Ravel's Mother Goose Suite has been listed in both French and English, so I'll add Le Tombeau de Couperin, the spelling of which I did not check. Both suites were originally written for piano and later adapted for chamber orchestra (smaller than a post Beethoven 3 symphonic orchestra, but larger than a baroque ensemble), though only four of the latter's six movements are included in the orchestral suite (one of the movements not orchestrated is a "tocatta," meaning a very technically challenging piece, traditionally for keyboard, but the opening of the orchestral suite is famous for featuring the oboe as the melodic instrument, despite the melody being much more technical than an oboe would usually play).

Tchaikovsky's violin concerto in D minor is great - the main theme of the first movement was plagiarized for the heroic theme in the score of "The Right Stuff." (Listen to the Julia Fischer recording)

Brahms's violin concerto in D major is also great - a recording of it was used in the score for "There Will Be Blood." (Unfortunately, the film came out before Julia Fischer's recording of it - the Julia Fischer recording is always the best recording of a given violin piece)

For a piece by an English composer, Ralph Vaughan Williams's The Lark Ascending single-movement violin concerto-like-composition (If there's a recording with Julia Fischer as the soloist, that's news to me, but there's a famous recording with Iona Brown, and the Iona Brown recording of a violin piece is the best recording of any violin piece not recorded by Julia Fischer)

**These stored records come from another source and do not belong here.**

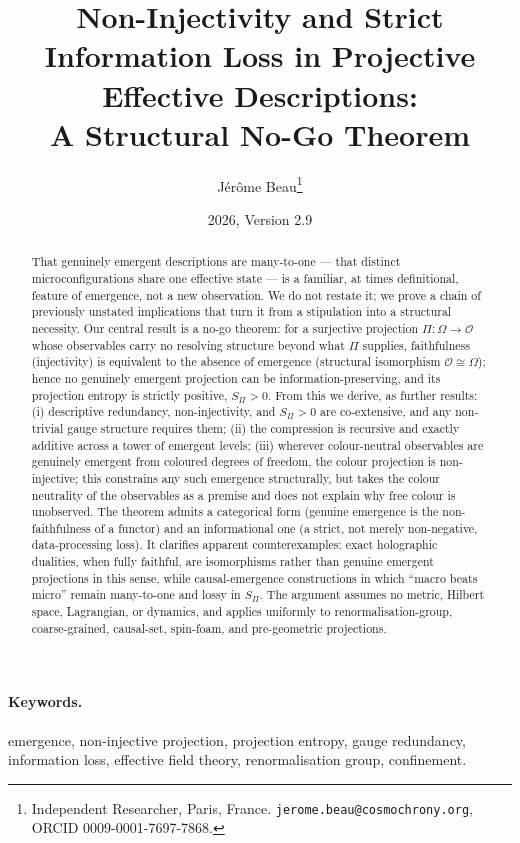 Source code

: \documentclass[12pt,a4paper]{article}
\title{Non-Injectivity and Strict Information Loss in Projective Effective Descriptions:\\
A Structural No-Go Theorem}
\author{J\'er\^ome Beau\thanks{Independent Researcher, Paris, France.
  \texttt{jerome.beau@cosmochrony.org}, ORCID 0009-0001-7697-7868.}}
\date{2026, Version 2.9}
\begin{document}
  \maketitle

  \begin{abstract}
    That genuinely emergent descriptions are many-to-one --- that distinct microconfigurations share one
    effective state --- is a familiar, at times definitional, feature of emergence, not a new observation.
    We do not restate it; we prove a chain of previously unstated implications that turn it from a stipulation
    into a structural necessity.
    Our central result is a no-go theorem: for a surjective projection $\Pi : \Omega \to \mathcal{O}$ whose
    observables carry no resolving structure beyond what $\Pi$ supplies, faithfulness (injectivity) is
    equivalent to the absence of emergence (structural isomorphism $\mathcal{O} \cong \Omega$); hence no
    genuinely emergent projection can be information-preserving, and its projection entropy is strictly
    positive, $S_\Pi > 0$.
    From this we derive, as further results: (i) descriptive redundancy, non-injectivity, and $S_\Pi > 0$ are
    co-extensive, and any non-trivial gauge structure requires them; (ii) the compression is recursive and
    exactly additive across a tower of emergent levels; (iii) wherever colour-neutral observables are genuinely
    emergent from coloured degrees of freedom, the colour projection is non-injective; this constrains any such
    emergence structurally, but takes the colour neutrality of the observables as a premise and does not explain
    why free colour is unobserved.
    The theorem admits a categorical form (genuine emergence is the non-faithfulness of a functor) and an
    informational one (a strict, not merely non-negative, data-processing loss).
    It clarifies apparent counterexamples: exact holographic dualities, when fully faithful, are isomorphisms
    rather than genuine emergent projections in this sense, while causal-emergence constructions in which
    ``macro beats micro'' remain many-to-one and lossy in $S_\Pi$.
    The argument assumes no metric, Hilbert space, Lagrangian, or dynamics, and applies uniformly to
    renormalisation-group, coarse-grained, causal-set, spin-foam, and pre-geometric projections.
  \end{abstract}

  \paragraph{Keywords.}
    emergence, non-injective projection, projection entropy, gauge redundancy, information loss,
    effective field theory, renormalisation group, confinement.
\end{document}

Pretty much any Haydn string quartet. (Beethoven considered symphonies and string quartets to be the two great forms in classical music, and Haydn was his teacher)

For fun, here's one of Debussy's most popular piano preludes played by a 20th century great, a famed 21st century pianist, adapted by the giant of Spanish guitar, ... and re-adapted by if-you-know-you-know legend Ted Greene.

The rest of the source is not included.